That's awesome, I'm looking forward to trying them out, how are they on inclines.?


----------



## dablaze

I have a few Broadway locos including just started to run a RSD15. I cant say that I have anything better. My other go to engines that never fail me are the Bowser 636's. I am a diesel guy for the most part, but in my club there are a few guys with the Broadway steamers, if you want volume, these guys seem to love cranking these things up and blasting each others earlobes out at our club meetings, they do sound nice (Irritatingly so when you run something not so loud) They dont seem to have any issue on our inclines but its a larger club layout so they are not crazy steep either.

Craig


----------



## Artieiii

I have a broadway limited BlueLine E7 AB Union Pacific. It's DC with built in sound. I added a DCC decoder simple plug and play. It runs great has nice detail and the sound is very good. I think they stopped making the BlueLine series. I would definitely purchase another.
-Art


----------



## ExclusiveHO

dablaze said:


> I have a few Broadway locos including just started to run a RSD15. I cant say that I have anything better. My other go to engines that never fail me are the Bowser 636's. I am a diesel guy for the most part, but in my club there are a few guys with the Broadway steamers, if you want volume, these guys seem to love cranking these things up and blasting each others earlobes out at our club meetings, they do sound nice (Irritatingly so when you run something not so loud) They dont seem to have any issue on our inclines but its a larger club layout so they are not crazy steep either.
> Craig


I see, we'll I have a section where my inline is 3" in about 3.5-4 ft pretty steep I know buy space was limited, then I have decline which is 3" in about 2.5-3 ft but since its a decline it really doesn't make a big difference... My bachmann diesel pulls 8 cars and with 9 you notice a little slowing down and hesitation... So I want more power and def sound after getting my fathers mth steamer



Artieiii said:


> I have a broadway limited BlueLine E7 AB Union Pacific. It's DC with built in sound. I added a DCC decoder simple plug and play. It runs great has nice detail and the sound is very good. I think they stopped making the BlueLine series. I would definitely purchase another.
> -Art


I think all you Broadway's guys pretty much got me sold already so I'm placing my order today!


----------



## Sasha

I disabled the sound in my Broadway Limited AC6000 - being an audio person, I cannot stand the sound coming from sound-equipped trains. To me, after watching train videos on my large TV and listening through my very large stereo system, those tiny little speakers in the trains just sound ridiculous. But that's just me, I guess.


----------



## NUTNDUN

ExclusiveHO said:


> That's awesome, I'm looking forward to trying them out, how are they on inclines.?

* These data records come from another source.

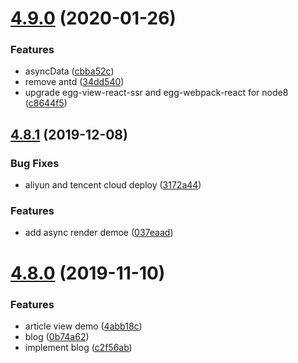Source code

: 
<a name="4.9.0"></a>
# [4.9.0](https://github.com/easy-team/egg-react-webpack-boilerplate/compare/4.8.1...4.9.0) (2020-01-26)


### Features

* asyncData ([cbba52c](https://github.com/easy-team/egg-react-webpack-boilerplate/commit/cbba52c))
* remove antd ([34dd540](https://github.com/easy-team/egg-react-webpack-boilerplate/commit/34dd540))
* upgrade egg-view-react-ssr and egg-webpack-react for node8 ([c8644f5](https://github.com/easy-team/egg-react-webpack-boilerplate/commit/c8644f5))



<a name="4.8.1"></a>
## [4.8.1](https://github.com/easy-team/egg-react-webpack-boilerplate/compare/4.8.0...4.8.1) (2019-12-08)


### Bug Fixes

* aliyun and tencent cloud deploy ([3172a44](https://github.com/easy-team/egg-react-webpack-boilerplate/commit/3172a44))


### Features

* add async render demoe ([037eaad](https://github.com/easy-team/egg-react-webpack-boilerplate/commit/037eaad))



<a name="4.8.0"></a>
# [4.8.0](https://github.com/easy-team/egg-react-webpack-boilerplate/compare/4.7.0...4.8.0) (2019-11-10)


### Features

* article view demo ([4abb18c](https://github.com/easy-team/egg-react-webpack-boilerplate/commit/4abb18c))
* blog ([0b74a62](https://github.com/easy-team/egg-react-webpack-boilerplate/commit/0b74a62))
* implement blog ([c2f56ab](https://github.com/easy-team/egg-react-webpack-boilerplate/commit/c2f56ab))



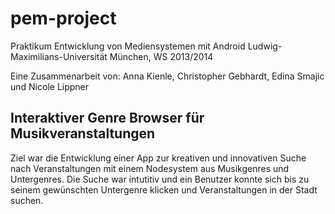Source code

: pem-project
===========

Praktikum Entwicklung von Mediensystemen mit Android
Ludwig-Maximilians-Universität München, WS 2013/2014

Eine Zusammenarbeit von:
Anna Kienle, Christopher Gebhardt, Edina Smajic und Nicole Lippner

## Interaktiver Genre Browser für Musikveranstaltungen

Ziel war die Entwicklung einer App zur kreativen und innovativen Suche nach Veranstaltungen mit einem Nodesystem aus Musikgenres und Untergenres. Die Suche war intutitiv und ein Benutzer konnte sich bis zu seinem gewünschten Untergenre klicken und Veranstaltungen in der Stadt suchen.
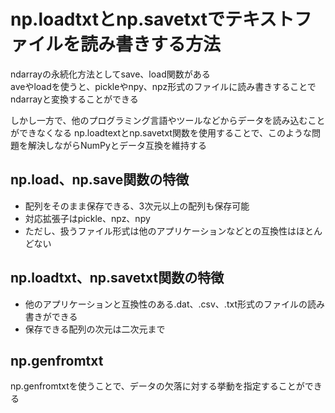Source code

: # np.loadtxtとnp.savetxtでテキストファイルを読み書きする方法

ndarrayの永続化方法としてsave、load関数がある  
aveやloadを使うと、pickleやnpy、npz形式のファイルに読み書きすることでndarrayと変換することができる

しかし一方で、他のプログラミング言語やツールなどからデータを読み込むことができなくなる np.loadtextとnp.savetxt関数を使用することで、このような問題を解決しながらNumPyとデータ互換を維持する

## np.load、np.save関数の特徴

- 配列をそのまま保存できる、3次元以上の配列も保存可能
- 対応拡張子はpickle、npz、npy
- ただし、扱うファイル形式は他のアプリケーションなどとの互換性はほとんどない

## np.loadtxt、np.savetxt関数の特徴

- 他のアプリケーションと互換性のある.dat、.csv、.txt形式のファイルの読み書きができる
- 保存できる配列の次元は二次元まで

## np.genfromtxt

np.genfromtxtを使うことで、データの欠落に対する挙動を指定することができる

I don't have a decent layout right now. Mine is currently an oval on a 6' x 12' table. We have a Bachman dash 8 and just for giggles I blocked the one end of the table up two bricks high which is probably close to 5" or so. I am guessing about a 4% grade or a little more. 

The Bachman wouldn't make it past the switch from the siding with two cars behind it. Both of the BLI AC6000 were able to pull 8 cars all the way around with some extra weight in two of the gondolas.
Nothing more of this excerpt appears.